**DIRECTIONS FOR THIS TASK:** Only the lines from the one containing "A resource (_resource-repo-status_)" to the end of the records belong in the output; print them exactly.

**RECORDS SHOWN:**

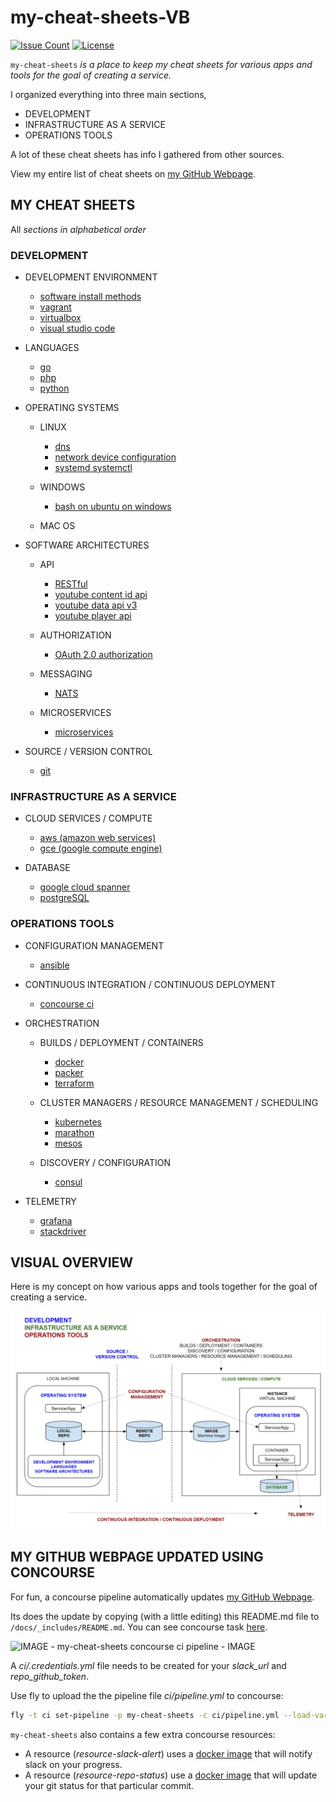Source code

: # my-cheat-sheets-VB

[![Issue Count](https://codeclimate.com/github/JeffDeCola/my-cheat-sheets/badges/issue_count.svg)](https://codeclimate.com/github/JeffDeCola/my-cheat-sheets/issues)
[![License](http://img.shields.io/:license-mit-blue.svg)](http://jeffdecola.mit-license.org)

`my-cheat-sheets` _is a place to keep my cheat sheets
for various apps and tools for the goal of creating a service._

I organized everything into three main sections,

* DEVELOPMENT
* INFRASTRUCTURE AS A SERVICE
* OPERATIONS TOOLS

A lot of these cheat sheets has info I gathered from other sources.

View my entire list of cheat sheets on
[my GitHub Webpage](https://jeffdecola.github.io/my-cheat-sheets/).

## MY CHEAT SHEETS

All _sections in alphabetical order_

### DEVELOPMENT

* DEVELOPMENT ENVIRONMENT

  * [software install methods](https://github.com/JeffDeCola/my-cheat-sheets/tree/master/development/development-environment/software-install-methods-cheat-sheet)
  * [vagrant](https://github.com/JeffDeCola/my-cheat-sheets/tree/master/development/development-environment/vagrant-cheat-sheet)
  * [virtualbox](https://github.com/JeffDeCola/my-cheat-sheets/tree/master/development/development-environment/virtualbox-cheat-sheet)
  * [visual studio code](https://github.com/JeffDeCola/my-cheat-sheets/tree/master/development/development-environment/visual-studio-code-cheat-sheet)

* LANGUAGES

  * [go](https://github.com/JeffDeCola/my-go-examples)
  * [php](https://github.com/JeffDeCola/my-php-containers)
  * [python](https://github.com/JeffDeCola/my-python-examples)

* OPERATING SYSTEMS

  * LINUX

    * [dns](https://github.com/JeffDeCola/my-cheat-sheets/tree/master/development/operating-systems/linux/dns-cheat-sheet)
    * [network device configuration](https://github.com/JeffDeCola/my-cheat-sheets/tree/master/development/operating-systems/linux/network-device-configuration-cheat-sheet)
    * [systemd systemctl](https://github.com/JeffDeCola/my-cheat-sheets/tree/master/development/operating-systems/linux/systemd-systemctl-cheat-sheet)

  * WINDOWS

    * [bash on ubuntu on windows](https://github.com/JeffDeCola/my-cheat-sheets/tree/master/development/operating-systems/windows/bash-on-ubuntu-on-windows-cheat-sheet)

  * MAC OS

* SOFTWARE ARCHITECTURES

  * API

    * [RESTful](https://github.com/JeffDeCola/my-cheat-sheets/tree/master/development/software-architectures/api/RESTful-cheat-sheet)
    * [youtube content id api](https://github.com/JeffDeCola/my-cheat-sheets/tree/master/development/software-architectures/api/youtube-content-id-api-cheat-sheet)
    * [youtube data api v3](https://github.com/JeffDeCola/my-cheat-sheets/tree/master/development/software-architectures/api/youtube-data-api-v3-cheat-sheet)
    * [youtube player api](https://github.com/JeffDeCola/my-cheat-sheets/tree/master/development/software-architectures/api/youtube-player-api-cheat-sheet)

  * AUTHORIZATION

    * [OAuth 2.0 authorization](https://github.com/JeffDeCola/my-cheat-sheets/tree/master/development/software-architectures/authorization/OAuth-2.0-authorization-cheat-sheet)

  * MESSAGING

    * [NATS](https://github.com/JeffDeCola/my-cheat-sheets/tree/master/development/software-architectures/messaging/NATS-cheat-sheet)

  * MICROSERVICES

    * [microservices](https://github.com/JeffDeCola/my-cheat-sheets/tree/master/development/software-architectures/microservices/microservices-cheat-sheet)

* SOURCE / VERSION CONTROL

  * [git](https://github.com/JeffDeCola/my-cheat-sheets/tree/master/development/source-version-control/git-cheat-sheet)

### INFRASTRUCTURE AS A SERVICE

* CLOUD SERVICES / COMPUTE

  * [aws (amazon web services)](https://github.com/JeffDeCola/my-cheat-sheets/tree/master/infrastructure-as-a-service/cloud-services-compute/amazon-web-services-cheat-sheet)
  * [gce (google compute engine)](https://github.com/JeffDeCola/my-cheat-sheets/tree/master/infrastructure-as-a-service/cloud-services-compute/google-compute-engine-cheat-sheet)

* DATABASE

  * [google cloud spanner](https://github.com/JeffDeCola/my-cheat-sheets/tree/master/infrastructure-as-a-service/database/google-cloud-spanner-cheat-sheet)
  * [postgreSQL](https://github.com/JeffDeCola/my-cheat-sheets/tree/master/infrastructure-as-a-service/database/postgreSQL-cheat-sheet)

### OPERATIONS TOOLS

* CONFIGURATION MANAGEMENT

  * [ansible](https://github.com/JeffDeCola/my-cheat-sheets/tree/master/operations-tools/configuration-management/ansible-cheat-sheet)

* CONTINUOUS INTEGRATION / CONTINUOUS DEPLOYMENT

  * [concourse ci](https://github.com/JeffDeCola/my-cheat-sheets/tree/master/operations-tools/continuous-integration-continuous-deployment/concourse-ci-cheat-sheet)

* ORCHESTRATION

  * BUILDS / DEPLOYMENT / CONTAINERS

    * [docker](https://github.com/JeffDeCola/my-cheat-sheets/tree/master/operations-tools/orchestration/builds-deployment-containers/docker-cheat-sheet)
    * [packer](https://github.com/JeffDeCola/my-cheat-sheets/tree/master/operations-tools/orchestration/builds-deployment-containers/packer-cheat-sheet)
    * [terraform](https://github.com/JeffDeCola/my-cheat-sheets/tree/master/operations-tools/orchestration/builds-deployment-containers/terraform-cheat-sheet)

  * CLUSTER MANAGERS / RESOURCE MANAGEMENT / SCHEDULING

    * [kubernetes](https://github.com/JeffDeCola/my-cheat-sheets/tree/master/operations-tools/orchestration/cluster-managers-resource-management-scheduling/kubernetes-cheat-sheet)
    * [marathon](https://github.com/JeffDeCola/my-cheat-sheets/tree/master/operations-tools/orchestration/cluster-managers-resource-management-scheduling/marathon-cheat-sheet-sheet)
    * [mesos](https://github.com/JeffDeCola/my-cheat-sheets/tree/master/operations-tools/orchestration/cluster-managers-resource-management-scheduling/mesos-cheat-sheet)

  * DISCOVERY / CONFIGURATION

    * [consul](https://github.com/JeffDeCola/my-cheat-sheets/tree/master/operations-tools/orchestration/discovery-configuration/consul-cheat-sheet)

* TELEMETRY

  * [grafana](https://github.com/JeffDeCola/my-cheat-sheets/tree/master/operations-tools/telemetry/grafana-cheat-sheet)
  * [stackdriver](https://github.com/JeffDeCola/my-cheat-sheets/tree/master/operations-tools/telemetry/stackdriver-cheat-sheet)

## VISUAL OVERVIEW

Here is my concept on how various apps and tools together
for the goal of creating a service.

![IMAGE - Creating Services Environment Overview - IMAGE](docs/pics/Creating-Services-Environment-Overview.jpg)

## MY GITHUB WEBPAGE UPDATED USING CONCOURSE

For fun, a concourse pipeline automatically updates
[my GitHub Webpage](https://jeffdecola.github.io/my-cheat-sheets/).

Its does the update by copying (with a little editing)
this README.md file to `/docs/_includes/README.md`.
You can see concourse task
[here](https://github.com/JeffDeCola/my-cheat-sheets/tree/master/ci/scripts/readme-github-pages.sh).

![IMAGE - my-cheat-sheets concourse ci pipeline - IMAGE](docs/pics/my-cheat-sheets-pipeline.jpg)

A _ci/.credentials.yml_ file needs to be created for your _slack_url_ and _repo_github_token_.

Use fly to upload the the pipeline file _ci/pipeline.yml_ to concourse:

```bash
fly -t ci set-pipeline -p my-cheat-sheets -c ci/pipeline.yml --load-vars-from ci/.credentials.yml
```

`my-cheat-sheets` also contains a few extra concourse resources:

* A resource (_resource-slack-alert_) uses a [docker image](https://hub.docker.com/r/cfcommunity/slack-notification-resource)
  that will notify slack on your progress.
* A resource (_resource-repo-status_) use a [docker image](https://hub.docker.com/r/dpb587/github-status-resource)
  that will update your git status for that particular commit.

**ANSWER:**
* A resource (_resource-repo-status_) use a [docker image](https://hub.docker.com/r/dpb587/github-status-resource)
  that will update your git status for that particular commit.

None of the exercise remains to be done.